顔を赤くして何かを見ているステラのことは気になったものの…
「(いっけね…お小水…お小水…っと。)」
目的を思い出したアルトはトイレに入った。
バタンとトイレの扉が閉まる。
「!?」
アルトには見えていなかったので、当然知る由もないが、
ステラは赤くしていた顔を青く染め、猛スピードで走り去っていった。
「(改めて…この世界のトイレが水洗式でよかったあ…
汲み取り式はさすがに嫌だからな…)」
これもこの間知ったことではあるが、
トイレの水を流す(起きている現象的に流すというのが正しいのかはわからないが)のにも
魔導具は使われているらしい。
魔導具様様である。
「ふう…すっきり…」
アルトがトイレから出ると、ステラはいなくなっていたが、
廊下に立つ人影が一つ。
「アルか…」
そこにいたのは…バルト。
しかし、何故なのかはわからないが…上半身裸だった。
「(…なんで半裸?
いや、でも…男の俺から見ても…なかなか良い身体しているな…)」
今までまじまじと見る機会もなかったが、
バルトは腹筋もバキバキでかなり引き締まった身体をしている。
さすがに格闘王なんて呼ばれるだけあるか…
なんてことを考えていると、バルトが口を開いた。
「トイレに…起きてきたのか?…」
「…?…ええ…」
トイレから出てきたんだからそりゃそうだろ…と思いつつ、
困惑混じりにアルトが答えたその時…
バルトの後ろにあるさっきまで半開きになっていた扉が開いて、
テレーゼがひょっこりと顔を覗かせた。
「なんだ…アルだったのね…びっくりしたわ…
頭は大丈夫?…」
なんだか絶妙に失礼なことを言われているような気がしたものの、
なんの話かわからずアルトは首を傾げる。
「ええっと?…まあ、大丈夫です。

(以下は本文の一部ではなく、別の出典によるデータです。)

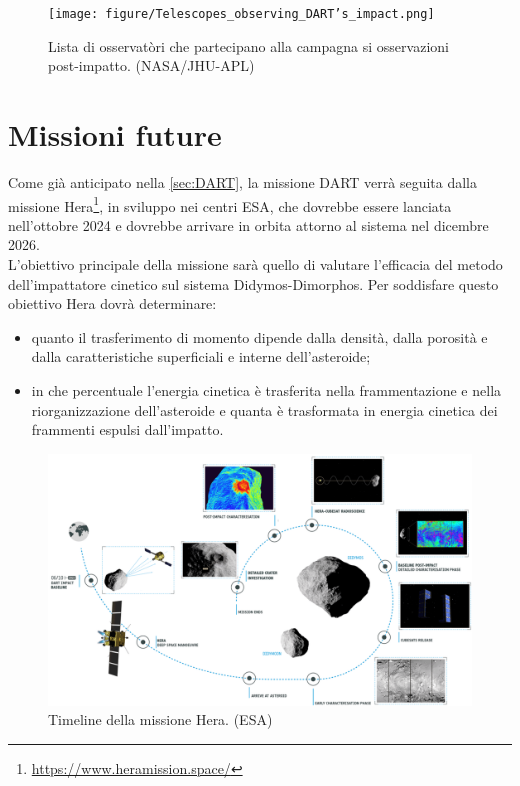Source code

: \begin{figure}[!h]
    \centering
    \texttt{[image: figure/Telescopes\_observing\_DART's\_impact.png]}
    \caption[Osservatòri che hanno osservato l'impatto di DART.]{Lista di osservatòri che partecipano alla campagna si osservazioni post-impatto. (NASA/JHU-APL)}
    \label{fig:obs_dart}
\end{figure}

\section{Missioni future}\label{sec:hera}
Come già anticipato nella \cref{sec:DART}, la missione DART verrà seguita dalla missione Hera\footnote{\href{https://www.heramission.space/}{https://www.heramission.space/}}, in sviluppo nei centri ESA, che dovrebbe essere lanciata nell'ottobre 2024 e dovrebbe arrivare in orbita attorno al sistema nel dicembre 2026.\\
L'obiettivo principale della missione sarà quello di valutare l'efficacia del metodo dell'impattatore cinetico sul sistema Didymos-Dimorphos. Per soddisfare questo obiettivo Hera dovrà determinare: 
\begin{itemize}
    \item quanto il trasferimento di momento dipende dalla densità, dalla porosità e dalla caratteristiche superficiali e interne dell'asteroide;
    \item in che percentuale l'energia cinetica è trasferita nella frammentazione e nella riorganizzazione dell'asteroide e quanta è trasformata in energia cinetica dei frammenti espulsi dall'impatto.
\end{itemize}

\begin{figure}[!h]
    \centering
    \includegraphics[scale=0.50]{figure/Hera_mission_timeline.png}
    \caption[Timeline della missione Hera.]{Timeline della missione Hera. (ESA)}
    \label{fig:hera_timeline}
\end{figure}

」
なんの話かよくわからなかったので、
適当に返事をするアルト。
テレーゼはその答えで満足したのか
ほっとした様子でそのまま部屋の中へ戻っていった。
「…暗いから部屋まで送っていこう。」
バルトがそう言ったものの、家の中なので、別に迷いはしない。と、
アルトは固辞して一人で部屋に戻った。
「(…母様の部屋ってあそこだったっけ?
まあいいや…寝よ…)」
ふと疑問が頭に浮かんだが、
睡魔には抗えず…
アルトは再び夢の世界に旅立った。